I can't believe I'm even writing a post about moving from Florida. I can't believe it for two reasons:
1.) We thought that we'd raise our kids here and we are going to miss Florida terribly.
2.) We have missed Texas more than we ever thought was possible and we can't believe we are going back.
When we decided (were called) to move to Florida, I came with a heavy heart. I love family so much and couldn't imagine only seeing our parents or siblings once or twice a year. I wanted my kids to grow up knowing their grandparents in the way I knew mine. I lived in the same town as my dad's parents and walked to their house after school all of the time. I also lived 30 minutes from my mom's parents and loved spending weekends sewing and building things out of wood in my grandpa's wood shop. At both of my grandfathers' funerals, I truly felt like a chapter of my life closed because they were such a huge part of my childhood. Who wouldn't want their kids to be that close to family?
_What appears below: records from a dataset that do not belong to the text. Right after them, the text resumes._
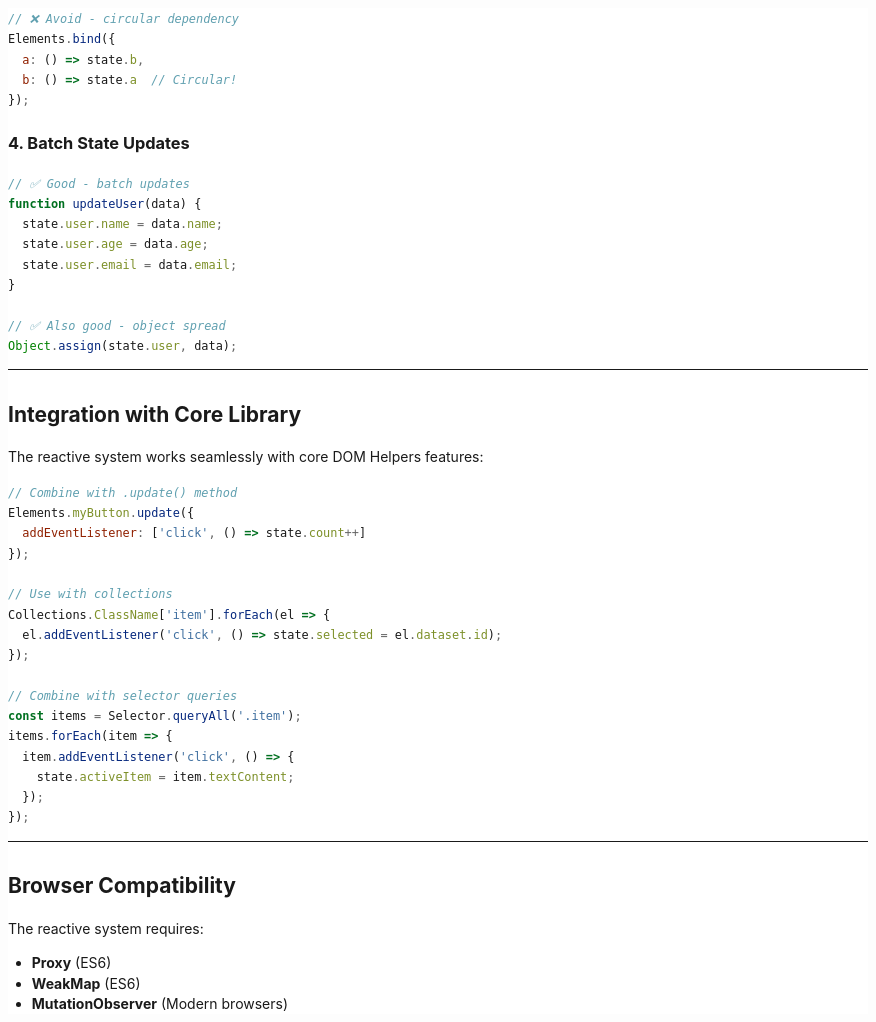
 ```javascript
// ❌ Avoid - circular dependency
Elements.bind({
  a: () => state.b,
  b: () => state.a  // Circular!
});
```

### 4. Batch State Updates

```javascript
// ✅ Good - batch updates
function updateUser(data) {
  state.user.name = data.name;
  state.user.age = data.age;
  state.user.email = data.email;
}

// ✅ Also good - object spread
Object.assign(state.user, data);
```

---

## Integration with Core Library

The reactive system works seamlessly with core DOM Helpers features:

```javascript
// Combine with .update() method
Elements.myButton.update({
  addEventListener: ['click', () => state.count++]
});

// Use with collections
Collections.ClassName['item'].forEach(el => {
  el.addEventListener('click', () => state.selected = el.dataset.id);
});

// Combine with selector queries
const items = Selector.queryAll('.item');
items.forEach(item => {
  item.addEventListener('click', () => {
    state.activeItem = item.textContent;
  });
});
```

---

## Browser Compatibility

The reactive system requires:
- **Proxy** (ES6)
- **WeakMap** (ES6)
- **MutationObserver** (Modern browsers)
Even though I left Texas crying, I also knew that God had some big things in store for me personally and for us as a family. I knew that my time here would most likely be lonely because that's what it would take for me to grow spiritually and to heal. I couldn't depend on others, I had to depend completely on God. And all of that has happened. What has taken place in me personally makes my hands shake with excitement. (Ask me and I will tell you about it. :)) The way we have grown as a family is wonderful and I wouldn't trade it for 3 years in Texas. What God has done in Jay makes me so happy and so proud of him. One night while we were still in Dalhart, I looked at Jay and said, "Okay, I'll move to Florida and I'll become Anglican, but promise me you will never become a priest." Jay laughed and responded, "I cannot promise you, but as of now, I have no desire to become a priest." I'm so glad that he didn't promise because I have loved watching him follow God's call into the priesthood. I'm even kind of getting used to seeing him in a collar. (It took a while. I might have even cried the first time he tried it on. haha)
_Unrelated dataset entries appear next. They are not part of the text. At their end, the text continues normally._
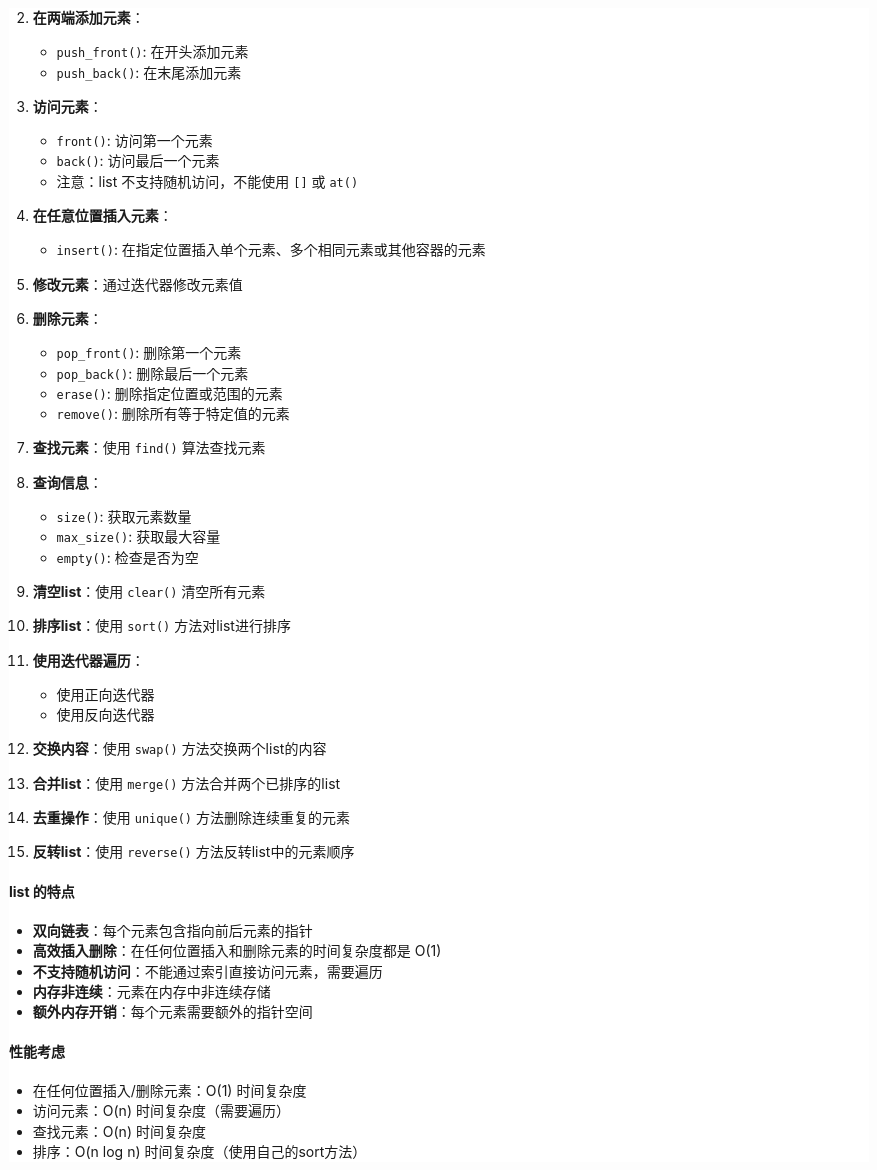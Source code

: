 2. **在两端添加元素**：
   - `push_front()`: 在开头添加元素
   - `push_back()`: 在末尾添加元素

3. **访问元素**：
   - `front()`: 访问第一个元素
   - `back()`: 访问最后一个元素
   - 注意：list 不支持随机访问，不能使用 `[]` 或 `at()`

4. **在任意位置插入元素**：
   - `insert()`: 在指定位置插入单个元素、多个相同元素或其他容器的元素

5. **修改元素**：通过迭代器修改元素值

6. **删除元素**：
   - `pop_front()`: 删除第一个元素
   - `pop_back()`: 删除最后一个元素
   - `erase()`: 删除指定位置或范围的元素
   - `remove()`: 删除所有等于特定值的元素

7. **查找元素**：使用 `find()` 算法查找元素

8. **查询信息**：
   - `size()`: 获取元素数量
   - `max_size()`: 获取最大容量
   - `empty()`: 检查是否为空

9. **清空list**：使用 `clear()` 清空所有元素

10. **排序list**：使用 `sort()` 方法对list进行排序

11. **使用迭代器遍历**：
    - 使用正向迭代器
    - 使用反向迭代器

12. **交换内容**：使用 `swap()` 方法交换两个list的内容

13. **合并list**：使用 `merge()` 方法合并两个已排序的list

14. **去重操作**：使用 `unique()` 方法删除连续重复的元素

15. **反转list**：使用 `reverse()` 方法反转list中的元素顺序

#### list 的特点

- **双向链表**：每个元素包含指向前后元素的指针
- **高效插入删除**：在任何位置插入和删除元素的时间复杂度都是 O(1)
- **不支持随机访问**：不能通过索引直接访问元素，需要遍历
- **内存非连续**：元素在内存中非连续存储
- **额外内存开销**：每个元素需要额外的指针空间

#### 性能考虑

- 在任何位置插入/删除元素：O(1) 时间复杂度
- 访问元素：O(n) 时间复杂度（需要遍历）
- 查找元素：O(n) 时间复杂度
- 排序：O(n log n) 时间复杂度（使用自己的sort方法）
New Grace Church and Florida will always have a special place in my heart. This has been our safe place to grow and heal. And we have made some lifelong friends who will make it very difficult for us to leave. I might just pack them up in a box and bring them with us.
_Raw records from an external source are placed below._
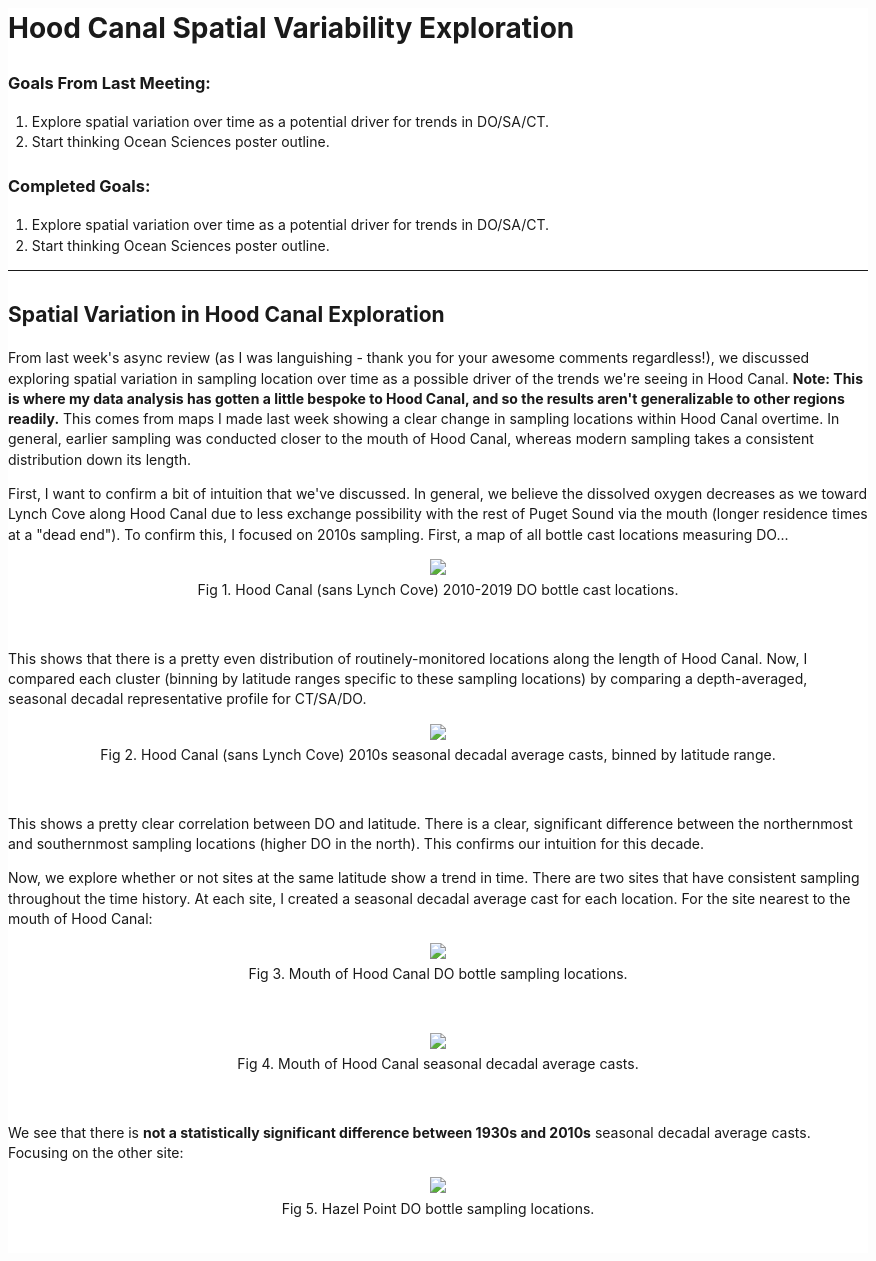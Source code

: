 # Hood Canal Spatial Variability Exploration

### Goals From Last Meeting:
1. Explore spatial variation over time as a potential driver for trends in DO/SA/CT.
2. Start thinking Ocean Sciences poster outline.
   
### Completed Goals:
1. Explore spatial variation over time as a potential driver for trends in DO/SA/CT.
2. Start thinking Ocean Sciences poster outline.
   
---

## Spatial Variation in Hood Canal Exploration

From last week's async review (as I was languishing - thank you for your awesome comments regardless!), we discussed exploring spatial variation in sampling location over time as a possible driver of the trends we're seeing in Hood Canal. **Note: This is where my data analysis has gotten a little bespoke to Hood Canal, and so the results aren't generalizable to other regions readily.** This comes from maps I made last week showing a clear change in sampling locations within Hood Canal overtime. In general, earlier sampling was conducted closer to the mouth of Hood Canal, whereas modern sampling takes a consistent distribution down its length.

First, I want to confirm a bit of intuition that we've discussed. In general, we believe the dissolved oxygen decreases as we toward Lynch Cove along Hood Canal due to less exchange possibility with the rest of Puget Sound via the mouth (longer residence times at a "dead end"). To confirm this, I focused on 2010s sampling. First, a map of all bottle cast locations measuring DO...

<p style="text-align:center;"><img src="https://github.com/dakotamm/dakotamm.github.io/assets/55995675/f8708b90-e5f8-4e7a-be3c-067fca3f3ebf" width="600"/><br>Fig 1. Hood Canal (sans Lynch Cove) 2010-2019 DO bottle cast locations.</p><br>

This shows that there is a pretty even distribution of routinely-monitored locations along the length of Hood Canal. Now, I compared each cluster (binning by latitude ranges specific to these sampling locations) by comparing a depth-averaged, seasonal decadal representative profile for CT/SA/DO.

<p style="text-align:center;"><img src="https://github.com/dakotamm/dakotamm.github.io/assets/55995675/a52276c5-ad95-440e-877f-cfd632b2e757" width="800"/><br>Fig 2. Hood Canal (sans Lynch Cove) 2010s seasonal decadal average casts, binned by latitude range.</p><br>

This shows a pretty clear correlation between DO and latitude. There is a clear, significant difference between the northernmost and southernmost sampling locations (higher DO in the north). This confirms our intuition for this decade.

Now, we explore whether or not sites at the same latitude show a trend in time. There are two sites that have consistent sampling throughout the time history. At each site, I created a seasonal decadal average cast for each location. For the site nearest to the mouth of Hood Canal:

<p style="text-align:center;"><img src="https://github.com/dakotamm/dakotamm.github.io/assets/55995675/570d6d6c-218a-4e9e-9dcb-40d7e3377f00" width="600"/><br>Fig 3. Mouth of Hood Canal DO bottle sampling locations.</p><br>

<p style="text-align:center;"><img src="https://github.com/dakotamm/dakotamm.github.io/assets/55995675/0650c36a-e453-4cc8-970a-79296d1eef83" width="800"/><br>Fig 4. Mouth of Hood Canal seasonal decadal average casts.</p><br>

We see that there is **not a statistically significant difference between 1930s and 2010s** seasonal decadal average casts. Focusing on the other site:

<p style="text-align:center;"><img src="https://github.com/dakotamm/dakotamm.github.io/assets/55995675/bc8ffe48-1fd0-4bee-aebf-f520c8f4d957" width="600"/><br>Fig 5. Hazel Point DO bottle sampling locations.</p><br>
Texas. It's home. I never knew how much Texas was a part of us until we left. Our kids talk about Texas and have cried and prayed to move back for about 3 years. The day we told them about moving to Dallas, we recorded their reactions. Have you seen the Disney World commercials with the kids' reactions to finding out they get to go on vacation there? (Or do they just show those commercials in FL?) Well, I'd equate the joy and excitement of our kids to the kids on t.v.
We are glad that we will be closer to family and old friends. And we are super excited about serving at All Saints Dallas. The people at All Saints are so warm and big-hearted. They truly love the Lord and want to see him move in their lives and in Central Dallas. We couldn't ask for a better church to spread our wings.
Please pray for these things:
1.) For our house to sell. The market here is not good, but we know that God is in control. When you think about us, please pray for our house to sell without us owing $ in the end.
2.) For the move. Packing and moving halfway across the country with 3 kids is never easy. But it is exciting.
3.) For a home in Dallas. The area we are moving to is not exactly in our price range. But we know that God has just the right place for us.
4.) For our adoption of Hadassah. This is always on the forefront of my mind. If we owe on our house, that is money that could have been used for adoption fees. Also, we expect to be matched with her anytime now and our prayer is that she is healthy, has food, and is safe.
We'll keep everyone posted on the move!